## Description of the task
Every record below should be repeated word for word, with the pictures left out.

Stored records:
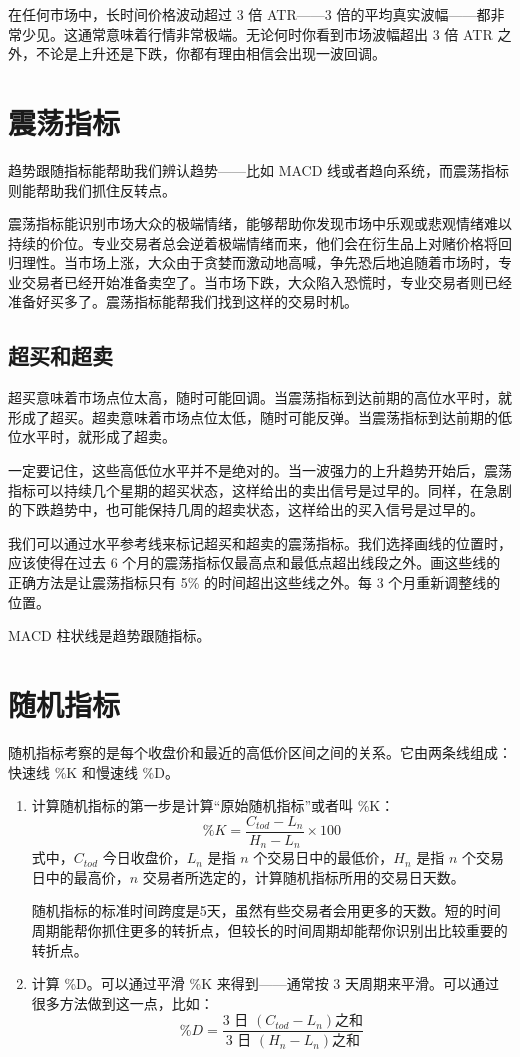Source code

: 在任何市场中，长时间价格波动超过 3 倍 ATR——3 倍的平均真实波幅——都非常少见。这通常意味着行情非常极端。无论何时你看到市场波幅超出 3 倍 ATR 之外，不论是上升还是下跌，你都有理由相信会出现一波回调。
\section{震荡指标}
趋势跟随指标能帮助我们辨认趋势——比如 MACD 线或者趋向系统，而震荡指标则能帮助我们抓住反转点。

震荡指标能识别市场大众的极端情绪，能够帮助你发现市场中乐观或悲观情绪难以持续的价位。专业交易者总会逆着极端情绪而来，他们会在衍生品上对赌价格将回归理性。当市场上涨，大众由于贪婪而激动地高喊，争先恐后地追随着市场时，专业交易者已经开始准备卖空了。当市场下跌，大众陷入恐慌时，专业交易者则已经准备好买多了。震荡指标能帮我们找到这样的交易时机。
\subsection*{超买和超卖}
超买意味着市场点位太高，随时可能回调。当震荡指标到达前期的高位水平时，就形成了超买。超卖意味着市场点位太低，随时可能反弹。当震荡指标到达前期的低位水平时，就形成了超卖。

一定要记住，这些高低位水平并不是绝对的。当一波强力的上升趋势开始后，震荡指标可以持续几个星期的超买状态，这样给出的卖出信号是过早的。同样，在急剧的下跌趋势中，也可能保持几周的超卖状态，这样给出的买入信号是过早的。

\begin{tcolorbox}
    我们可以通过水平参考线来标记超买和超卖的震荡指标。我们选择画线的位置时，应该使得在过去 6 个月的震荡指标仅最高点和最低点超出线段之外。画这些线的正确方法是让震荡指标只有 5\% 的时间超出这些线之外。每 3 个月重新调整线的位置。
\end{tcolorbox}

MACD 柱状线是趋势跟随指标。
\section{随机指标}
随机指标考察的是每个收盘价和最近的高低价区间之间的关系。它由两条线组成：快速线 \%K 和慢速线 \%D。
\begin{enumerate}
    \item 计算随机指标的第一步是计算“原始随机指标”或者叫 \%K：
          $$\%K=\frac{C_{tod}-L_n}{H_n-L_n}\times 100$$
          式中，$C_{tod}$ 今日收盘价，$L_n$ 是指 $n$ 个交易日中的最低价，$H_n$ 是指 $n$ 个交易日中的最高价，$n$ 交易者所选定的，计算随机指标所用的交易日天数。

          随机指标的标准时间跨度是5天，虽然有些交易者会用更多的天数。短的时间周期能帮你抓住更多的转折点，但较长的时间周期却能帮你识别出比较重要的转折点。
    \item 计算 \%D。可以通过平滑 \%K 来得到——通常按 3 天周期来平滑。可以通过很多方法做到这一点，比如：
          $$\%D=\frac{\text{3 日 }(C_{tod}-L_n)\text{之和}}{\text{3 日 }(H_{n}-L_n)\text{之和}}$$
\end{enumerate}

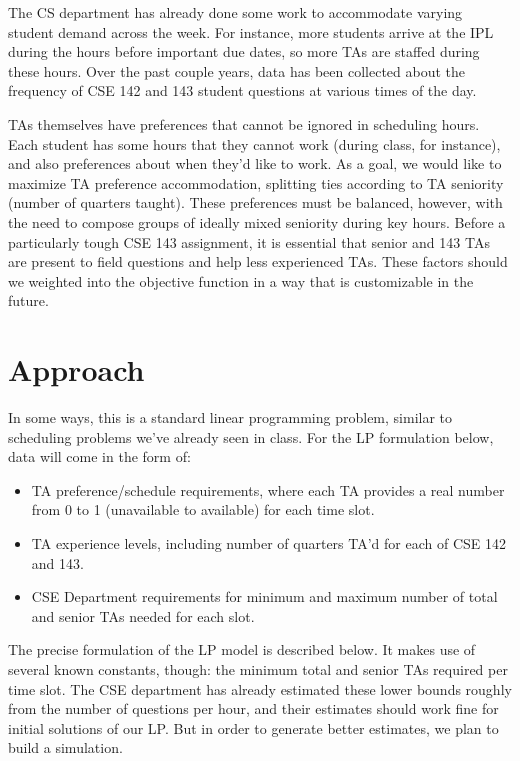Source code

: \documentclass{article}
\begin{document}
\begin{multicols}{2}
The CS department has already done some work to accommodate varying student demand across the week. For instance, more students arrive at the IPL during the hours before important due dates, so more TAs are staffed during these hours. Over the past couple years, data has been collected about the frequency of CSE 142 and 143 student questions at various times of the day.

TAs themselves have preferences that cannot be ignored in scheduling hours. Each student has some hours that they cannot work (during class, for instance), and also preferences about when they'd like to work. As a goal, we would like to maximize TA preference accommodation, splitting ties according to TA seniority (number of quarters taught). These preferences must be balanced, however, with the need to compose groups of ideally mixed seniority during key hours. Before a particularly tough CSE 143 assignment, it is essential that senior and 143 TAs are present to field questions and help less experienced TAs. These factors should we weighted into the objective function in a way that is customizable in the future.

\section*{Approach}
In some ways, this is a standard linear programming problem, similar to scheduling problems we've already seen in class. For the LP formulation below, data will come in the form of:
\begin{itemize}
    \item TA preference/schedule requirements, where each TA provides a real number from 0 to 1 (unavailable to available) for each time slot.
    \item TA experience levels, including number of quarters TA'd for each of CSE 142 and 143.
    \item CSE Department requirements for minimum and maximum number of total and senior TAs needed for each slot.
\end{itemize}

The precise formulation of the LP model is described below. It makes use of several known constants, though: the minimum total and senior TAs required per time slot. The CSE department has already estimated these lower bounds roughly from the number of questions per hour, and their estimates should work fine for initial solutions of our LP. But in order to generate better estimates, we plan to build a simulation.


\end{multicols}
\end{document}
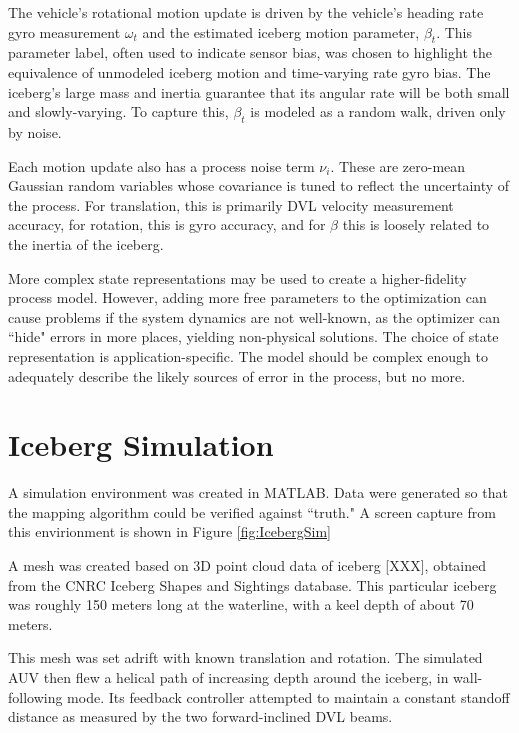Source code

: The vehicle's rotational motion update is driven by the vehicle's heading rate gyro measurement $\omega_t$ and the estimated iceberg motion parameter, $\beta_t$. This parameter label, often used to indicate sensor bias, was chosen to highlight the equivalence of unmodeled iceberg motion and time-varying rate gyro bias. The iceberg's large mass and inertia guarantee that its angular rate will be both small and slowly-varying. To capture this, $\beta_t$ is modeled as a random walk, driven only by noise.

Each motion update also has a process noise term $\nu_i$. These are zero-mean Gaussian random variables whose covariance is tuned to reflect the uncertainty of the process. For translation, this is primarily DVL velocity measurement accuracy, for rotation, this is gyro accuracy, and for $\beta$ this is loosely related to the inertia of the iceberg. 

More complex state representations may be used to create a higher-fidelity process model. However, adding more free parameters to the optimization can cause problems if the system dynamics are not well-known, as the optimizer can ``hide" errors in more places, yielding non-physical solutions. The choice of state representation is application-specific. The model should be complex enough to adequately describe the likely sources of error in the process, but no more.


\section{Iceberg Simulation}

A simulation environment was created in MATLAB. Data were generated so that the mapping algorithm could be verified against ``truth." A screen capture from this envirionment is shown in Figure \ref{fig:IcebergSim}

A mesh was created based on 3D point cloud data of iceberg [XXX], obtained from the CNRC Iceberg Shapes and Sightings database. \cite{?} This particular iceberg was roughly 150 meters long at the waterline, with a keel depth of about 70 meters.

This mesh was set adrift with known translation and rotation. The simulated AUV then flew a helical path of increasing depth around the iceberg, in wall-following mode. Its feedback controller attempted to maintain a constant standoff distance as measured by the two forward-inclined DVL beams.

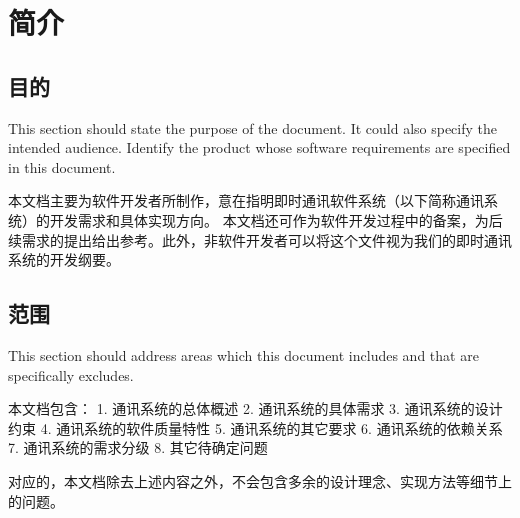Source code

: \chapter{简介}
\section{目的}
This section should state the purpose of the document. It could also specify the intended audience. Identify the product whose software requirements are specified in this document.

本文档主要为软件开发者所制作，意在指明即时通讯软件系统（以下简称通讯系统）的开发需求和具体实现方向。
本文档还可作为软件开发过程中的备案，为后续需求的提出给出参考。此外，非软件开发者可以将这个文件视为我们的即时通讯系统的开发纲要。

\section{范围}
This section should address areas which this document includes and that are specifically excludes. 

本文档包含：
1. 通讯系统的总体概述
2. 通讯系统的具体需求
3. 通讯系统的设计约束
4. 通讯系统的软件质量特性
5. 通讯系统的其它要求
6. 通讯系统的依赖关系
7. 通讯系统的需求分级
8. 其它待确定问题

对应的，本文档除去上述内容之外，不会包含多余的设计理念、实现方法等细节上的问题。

## Answer box
Source code

: 在任何市场中，长时间价格波动超过 3 倍 ATR——3 倍的平均真实波幅——都非常少见。这通常意味着行情非常极端。无论何时你看到市场波幅超出 3 倍 ATR 之外，不论是上升还是下跌，你都有理由相信会出现一波回调。
\section{震荡指标}
趋势跟随指标能帮助我们辨认趋势——比如 MACD 线或者趋向系统，而震荡指标则能帮助我们抓住反转点。

震荡指标能识别市场大众的极端情绪，能够帮助你发现市场中乐观或悲观情绪难以持续的价位。专业交易者总会逆着极端情绪而来，他们会在衍生品上对赌价格将回归理性。当市场上涨，大众由于贪婪而激动地高喊，争先恐后地追随着市场时，专业交易者已经开始准备卖空了。当市场下跌，大众陷入恐慌时，专业交易者则已经准备好买多了。震荡指标能帮我们找到这样的交易时机。
\subsection*{超买和超卖}
超买意味着市场点位太高，随时可能回调。当震荡指标到达前期的高位水平时，就形成了超买。超卖意味着市场点位太低，随时可能反弹。当震荡指标到达前期的低位水平时，就形成了超卖。

一定要记住，这些高低位水平并不是绝对的。当一波强力的上升趋势开始后，震荡指标可以持续几个星期的超买状态，这样给出的卖出信号是过早的。同样，在急剧的下跌趋势中，也可能保持几周的超卖状态，这样给出的买入信号是过早的。

\begin{tcolorbox}
    我们可以通过水平参考线来标记超买和超卖的震荡指标。我们选择画线的位置时，应该使得在过去 6 个月的震荡指标仅最高点和最低点超出线段之外。画这些线的正确方法是让震荡指标只有 5\% 的时间超出这些线之外。每 3 个月重新调整线的位置。
\end{tcolorbox}

MACD 柱状线是趋势跟随指标。
\section{随机指标}
随机指标考察的是每个收盘价和最近的高低价区间之间的关系。它由两条线组成：快速线 \%K 和慢速线 \%D。
\begin{enumerate}
    \item 计算随机指标的第一步是计算“原始随机指标”或者叫 \%K：
          $$\%K=\frac{C_{tod}-L_n}{H_n-L_n}\times 100$$
          式中，$C_{tod}$ 今日收盘价，$L_n$ 是指 $n$ 个交易日中的最低价，$H_n$ 是指 $n$ 个交易日中的最高价，$n$ 交易者所选定的，计算随机指标所用的交易日天数。

          随机指标的标准时间跨度是5天，虽然有些交易者会用更多的天数。短的时间周期能帮你抓住更多的转折点，但较长的时间周期却能帮你识别出比较重要的转折点。
    \item 计算 \%D。可以通过平滑 \%K 来得到——通常按 3 天周期来平滑。可以通过很多方法做到这一点，比如：
          $$\%D=\frac{\text{3 日 }(C_{tod}-L_n)\text{之和}}{\text{3 日 }(H_{n}-L_n)\text{之和}}$$
\end{enumerate}

Source code

: \documentclass{article}
\begin{document}
\begin{multicols}{2}
The CS department has already done some work to accommodate varying student demand across the week. For instance, more students arrive at the IPL during the hours before important due dates, so more TAs are staffed during these hours. Over the past couple years, data has been collected about the frequency of CSE 142 and 143 student questions at various times of the day.

TAs themselves have preferences that cannot be ignored in scheduling hours. Each student has some hours that they cannot work (during class, for instance), and also preferences about when they'd like to work. As a goal, we would like to maximize TA preference accommodation, splitting ties according to TA seniority (number of quarters taught). These preferences must be balanced, however, with the need to compose groups of ideally mixed seniority during key hours. Before a particularly tough CSE 143 assignment, it is essential that senior and 143 TAs are present to field questions and help less experienced TAs. These factors should we weighted into the objective function in a way that is customizable in the future.

\section*{Approach}
In some ways, this is a standard linear programming problem, similar to scheduling problems we've already seen in class. For the LP formulation below, data will come in the form of:
\begin{itemize}
    \item TA preference/schedule requirements, where each TA provides a real number from 0 to 1 (unavailable to available) for each time slot.
    \item TA experience levels, including number of quarters TA'd for each of CSE 142 and 143.
    \item CSE Department requirements for minimum and maximum number of total and senior TAs needed for each slot.
\end{itemize}

The precise formulation of the LP model is described below. It makes use of several known constants, though: the minimum total and senior TAs required per time slot. The CSE department has already estimated these lower bounds roughly from the number of questions per hour, and their estimates should work fine for initial solutions of our LP. But in order to generate better estimates, we plan to build a simulation.


\end{multicols}
\end{document}
Source code

: The vehicle's rotational motion update is driven by the vehicle's heading rate gyro measurement $\omega_t$ and the estimated iceberg motion parameter, $\beta_t$. This parameter label, often used to indicate sensor bias, was chosen to highlight the equivalence of unmodeled iceberg motion and time-varying rate gyro bias. The iceberg's large mass and inertia guarantee that its angular rate will be both small and slowly-varying. To capture this, $\beta_t$ is modeled as a random walk, driven only by noise.

Each motion update also has a process noise term $\nu_i$. These are zero-mean Gaussian random variables whose covariance is tuned to reflect the uncertainty of the process. For translation, this is primarily DVL velocity measurement accuracy, for rotation, this is gyro accuracy, and for $\beta$ this is loosely related to the inertia of the iceberg. 

More complex state representations may be used to create a higher-fidelity process model. However, adding more free parameters to the optimization can cause problems if the system dynamics are not well-known, as the optimizer can ``hide" errors in more places, yielding non-physical solutions. The choice of state representation is application-specific. The model should be complex enough to adequately describe the likely sources of error in the process, but no more.


\section{Iceberg Simulation}

A simulation environment was created in MATLAB. Data were generated so that the mapping algorithm could be verified against ``truth." A screen capture from this envirionment is shown in Figure \ref{fig:IcebergSim}

A mesh was created based on 3D point cloud data of iceberg [XXX], obtained from the CNRC Iceberg Shapes and Sightings database. \cite{?} This particular iceberg was roughly 150 meters long at the waterline, with a keel depth of about 70 meters.

This mesh was set adrift with known translation and rotation. The simulated AUV then flew a helical path of increasing depth around the iceberg, in wall-following mode. Its feedback controller attempted to maintain a constant standoff distance as measured by the two forward-inclined DVL beams.

Source code

: \chapter{简介}
\section{目的}
This section should state the purpose of the document. It could also specify the intended audience. Identify the product whose software requirements are specified in this document.

本文档主要为软件开发者所制作，意在指明即时通讯软件系统（以下简称通讯系统）的开发需求和具体实现方向。
本文档还可作为软件开发过程中的备案，为后续需求的提出给出参考。此外，非软件开发者可以将这个文件视为我们的即时通讯系统的开发纲要。

\section{范围}
This section should address areas which this document includes and that are specifically excludes. 

本文档包含：
1. 通讯系统的总体概述
2. 通讯系统的具体需求
3. 通讯系统的设计约束
4. 通讯系统的软件质量特性
5. 通讯系统的其它要求
6. 通讯系统的依赖关系
7. 通讯系统的需求分级
8. 其它待确定问题

对应的，本文档除去上述内容之外，不会包含多余的设计理念、实现方法等细节上的问题。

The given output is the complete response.